(Stored data)
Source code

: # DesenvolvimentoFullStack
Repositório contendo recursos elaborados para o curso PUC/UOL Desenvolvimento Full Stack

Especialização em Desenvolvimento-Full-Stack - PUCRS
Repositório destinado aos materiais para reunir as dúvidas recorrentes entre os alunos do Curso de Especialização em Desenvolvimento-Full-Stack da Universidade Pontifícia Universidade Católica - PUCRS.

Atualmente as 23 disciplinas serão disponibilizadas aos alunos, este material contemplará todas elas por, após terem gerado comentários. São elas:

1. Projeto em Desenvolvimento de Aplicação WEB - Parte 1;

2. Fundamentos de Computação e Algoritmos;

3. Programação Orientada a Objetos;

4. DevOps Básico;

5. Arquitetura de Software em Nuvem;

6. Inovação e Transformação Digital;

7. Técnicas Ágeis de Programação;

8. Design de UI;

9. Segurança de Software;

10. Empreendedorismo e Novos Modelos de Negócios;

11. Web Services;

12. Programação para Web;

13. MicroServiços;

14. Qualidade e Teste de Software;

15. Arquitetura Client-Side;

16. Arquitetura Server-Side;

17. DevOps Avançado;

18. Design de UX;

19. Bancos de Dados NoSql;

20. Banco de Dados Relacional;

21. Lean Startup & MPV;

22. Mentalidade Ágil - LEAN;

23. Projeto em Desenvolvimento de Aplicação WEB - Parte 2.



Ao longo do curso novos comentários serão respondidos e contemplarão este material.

** EXERCISE DIRECTIONS **
Return the records above in their entirety, exactly as they appear.

** FINISHED EXERCISE **
Source code

: # DesenvolvimentoFullStack
Repositório contendo recursos elaborados para o curso PUC/UOL Desenvolvimento Full Stack

Especialização em Desenvolvimento-Full-Stack - PUCRS
Repositório destinado aos materiais para reunir as dúvidas recorrentes entre os alunos do Curso de Especialização em Desenvolvimento-Full-Stack da Universidade Pontifícia Universidade Católica - PUCRS.

Atualmente as 23 disciplinas serão disponibilizadas aos alunos, este material contemplará todas elas por, após terem gerado comentários. São elas:

1. Projeto em Desenvolvimento de Aplicação WEB - Parte 1;

2. Fundamentos de Computação e Algoritmos;

3. Programação Orientada a Objetos;

4. DevOps Básico;

5. Arquitetura de Software em Nuvem;

6. Inovação e Transformação Digital;

7. Técnicas Ágeis de Programação;

8. Design de UI;

9. Segurança de Software;

10. Empreendedorismo e Novos Modelos de Negócios;

11. Web Services;

12. Programação para Web;

13. MicroServiços;

14. Qualidade e Teste de Software;

15. Arquitetura Client-Side;

16. Arquitetura Server-Side;

17. DevOps Avançado;

18. Design de UX;

19. Bancos de Dados NoSql;

20. Banco de Dados Relacional;

21. Lean Startup & MPV;

22. Mentalidade Ágil - LEAN;

23. Projeto em Desenvolvimento de Aplicação WEB - Parte 2.



Ao longo do curso novos comentários serão respondidos e contemplarão este material.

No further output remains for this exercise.